Según opinión de los autores, en los tres parámetros que representan morbilidad materna extremadamente grave por hemorragia obstétrica como son: la realización de una histerectomía obstétrica, la remisión e ingreso en una sala de cuidados intensivos, y la necesidad de reintervenir un caso, verdaderas preocupantes para los obstetras en este estudio, se evidenció una significación estadística que coincide con las referencias revisadas.12,13,14
Para la atención médica a la MMEG, el nivel secundario cuenta con protocolos bien establecidos para la atención al embarazo, el parto y el puerperio, pero aún su cumplimiento es uno de los factores que dificultan la calidad de la atención obstétrica. Además, el resultado obtenido de esta evaluación en los procesos depende, en gran medida, de la competencia y el desempeño de los profesionales por lo que emprender acciones dirigidas a la superación de los profesionales y a la optimización de los recursos materiales disponibles sería de gran ayuda.

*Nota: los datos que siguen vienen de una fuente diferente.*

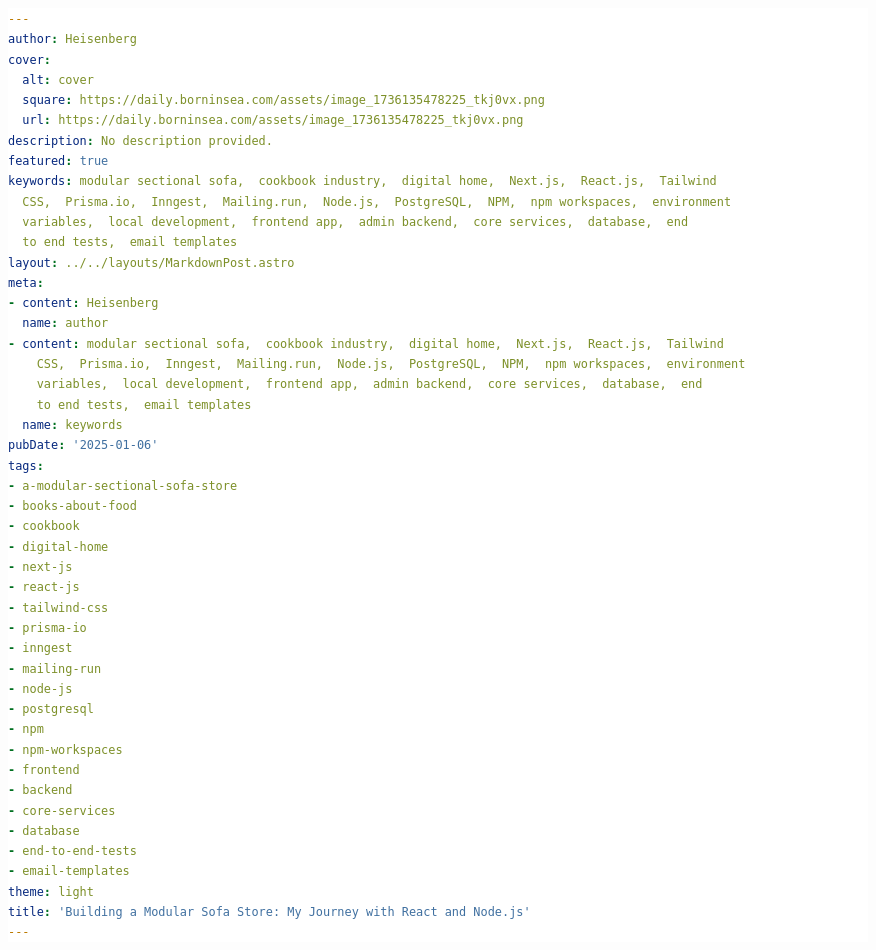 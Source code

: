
 ```yaml
---
author: Heisenberg
cover:
  alt: cover
  square: https://daily.borninsea.com/assets/image_1736135478225_tkj0vx.png
  url: https://daily.borninsea.com/assets/image_1736135478225_tkj0vx.png
description: No description provided.
featured: true
keywords: modular sectional sofa,  cookbook industry,  digital home,  Next.js,  React.js,  Tailwind
  CSS,  Prisma.io,  Inngest,  Mailing.run,  Node.js,  PostgreSQL,  NPM,  npm workspaces,  environment
  variables,  local development,  frontend app,  admin backend,  core services,  database,  end
  to end tests,  email templates
layout: ../../layouts/MarkdownPost.astro
meta:
- content: Heisenberg
  name: author
- content: modular sectional sofa,  cookbook industry,  digital home,  Next.js,  React.js,  Tailwind
    CSS,  Prisma.io,  Inngest,  Mailing.run,  Node.js,  PostgreSQL,  NPM,  npm workspaces,  environment
    variables,  local development,  frontend app,  admin backend,  core services,  database,  end
    to end tests,  email templates
  name: keywords
pubDate: '2025-01-06'
tags:
- a-modular-sectional-sofa-store
- books-about-food
- cookbook
- digital-home
- next-js
- react-js
- tailwind-css
- prisma-io
- inngest
- mailing-run
- node-js
- postgresql
- npm
- npm-workspaces
- frontend
- backend
- core-services
- database
- end-to-end-tests
- email-templates
theme: light
title: 'Building a Modular Sofa Store: My Journey with React and Node.js'
---
```
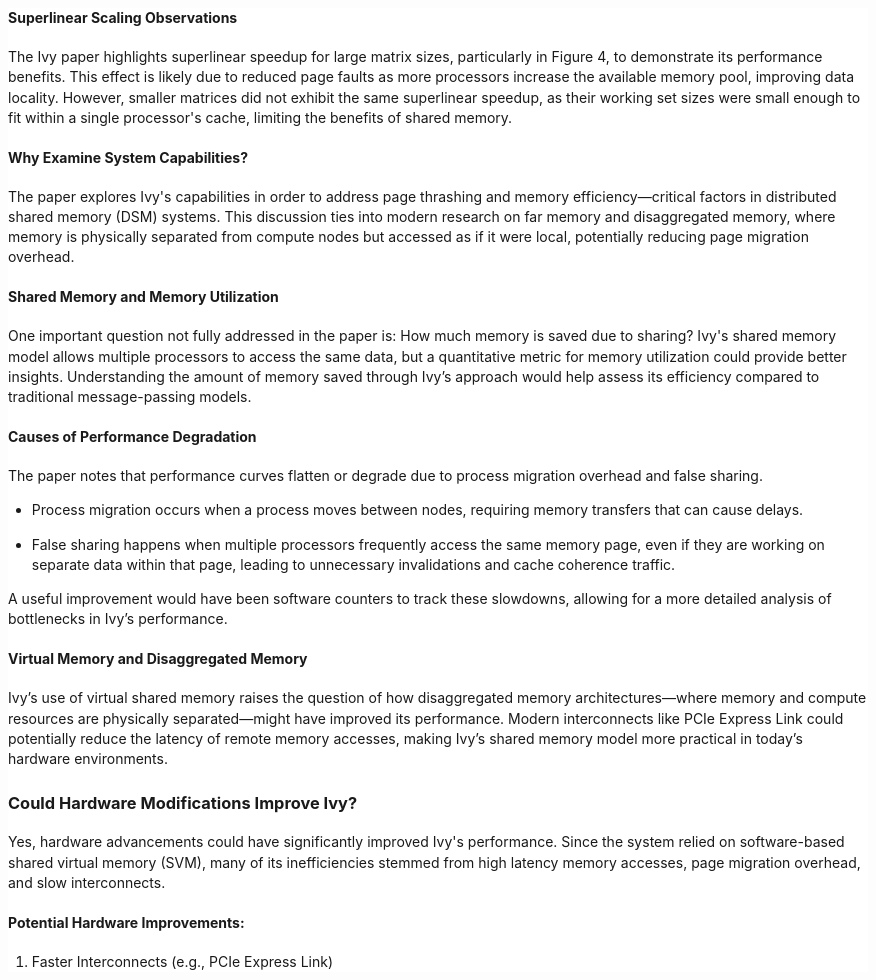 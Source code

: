#### Superlinear Scaling Observations

The Ivy paper highlights superlinear speedup for large matrix sizes, particularly in Figure 4, to demonstrate its performance benefits. This effect is likely due to reduced page faults as more processors increase the available memory pool, improving data locality. However, smaller matrices did not exhibit the same superlinear speedup, as their working set sizes were small enough to fit within a single processor's cache, limiting the benefits of shared memory.

#### Why Examine System Capabilities?

The paper explores Ivy's capabilities in order to address page thrashing and memory efficiency—critical factors in distributed shared memory (DSM) systems. This discussion ties into modern research on far memory and disaggregated memory, where memory is physically separated from compute nodes but accessed as if it were local, potentially reducing page migration overhead.

#### Shared Memory and Memory Utilization

One important question not fully addressed in the paper is: How much memory is saved due to sharing? Ivy's shared memory model allows multiple processors to access the same data, but a quantitative metric for memory utilization could provide better insights. Understanding the amount of memory saved through Ivy’s approach would help assess its efficiency compared to traditional message-passing models.

#### Causes of Performance Degradation

The paper notes that performance curves flatten or degrade due to process migration overhead and false sharing.

-   Process migration occurs when a process moves between nodes, requiring memory transfers that can cause delays.
    
-   False sharing happens when multiple processors frequently access the same memory page, even if they are working on separate data within that page, leading to unnecessary invalidations and cache coherence traffic.
    

A useful improvement would have been software counters to track these slowdowns, allowing for a more detailed analysis of bottlenecks in Ivy’s performance.

#### Virtual Memory and Disaggregated Memory

Ivy’s use of virtual shared memory raises the question of how disaggregated memory architectures—where memory and compute resources are physically separated—might have improved its performance. Modern interconnects like PCIe Express Link could potentially reduce the latency of remote memory accesses, making Ivy’s shared memory model more practical in today’s hardware environments.

### Could Hardware Modifications Improve Ivy?

Yes, hardware advancements could have significantly improved Ivy's performance. Since the system relied on software-based shared virtual memory (SVM), many of its inefficiencies stemmed from high latency memory accesses, page migration overhead, and slow interconnects.

#### Potential Hardware Improvements:

1.  Faster Interconnects (e.g., PCIe Express Link)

Las instituciones deben contar con protocolos o guías de atención de pacientes obstétricas con bases académicas y científicas orientadas según los recursos y posibilidades de cada región. Estos protocolos deben guiar y facilitar el acto médico, por lo que deben ser cumplidos. La importancia de la calidad de los cuidados y la adherencia a los protocolos clínicos ha sido enfatizada por diversos autores, particularmente cuando se trata de complicaciones hipertensivas.15,16,17
A las causas de MMEG a nivel mundial se asocian complicaciones obstétricas tales como: las hemorragias postparto, el embarazo ectópico, el embolismo de líquido amniótico, la eclampsia, la sepsis, el tromboembolismo pulmonar, la rotura uterina el síndrome de HELLP, y la coagulación intravascular diseminada, las cuales tienen relación con el tratamiento obstétrico de estas pacientes, fundamentalmente en el momento del trabajo del parto y el parto.18,19,20
En Cuba se han realizado estudios acerca de los factores que influyen en la MMEG, de su caracterización epidemiológica y de los resultados maternos y perinatales asociados a estas situaciones críticas, pero existen evidencias de la necesidad de realizar un análisis sobre los protocolos establecidos para tomar las decisiones oportunas en estos casos y la adherencia a las buenas prácticas clínicas. El conocimiento acerca de estos temas aporta elementos susceptibles de modificación que permiten el perfeccionamiento de los programas de salud dirigidos a la madre, y elevan la calidad en el servicio que se brinda.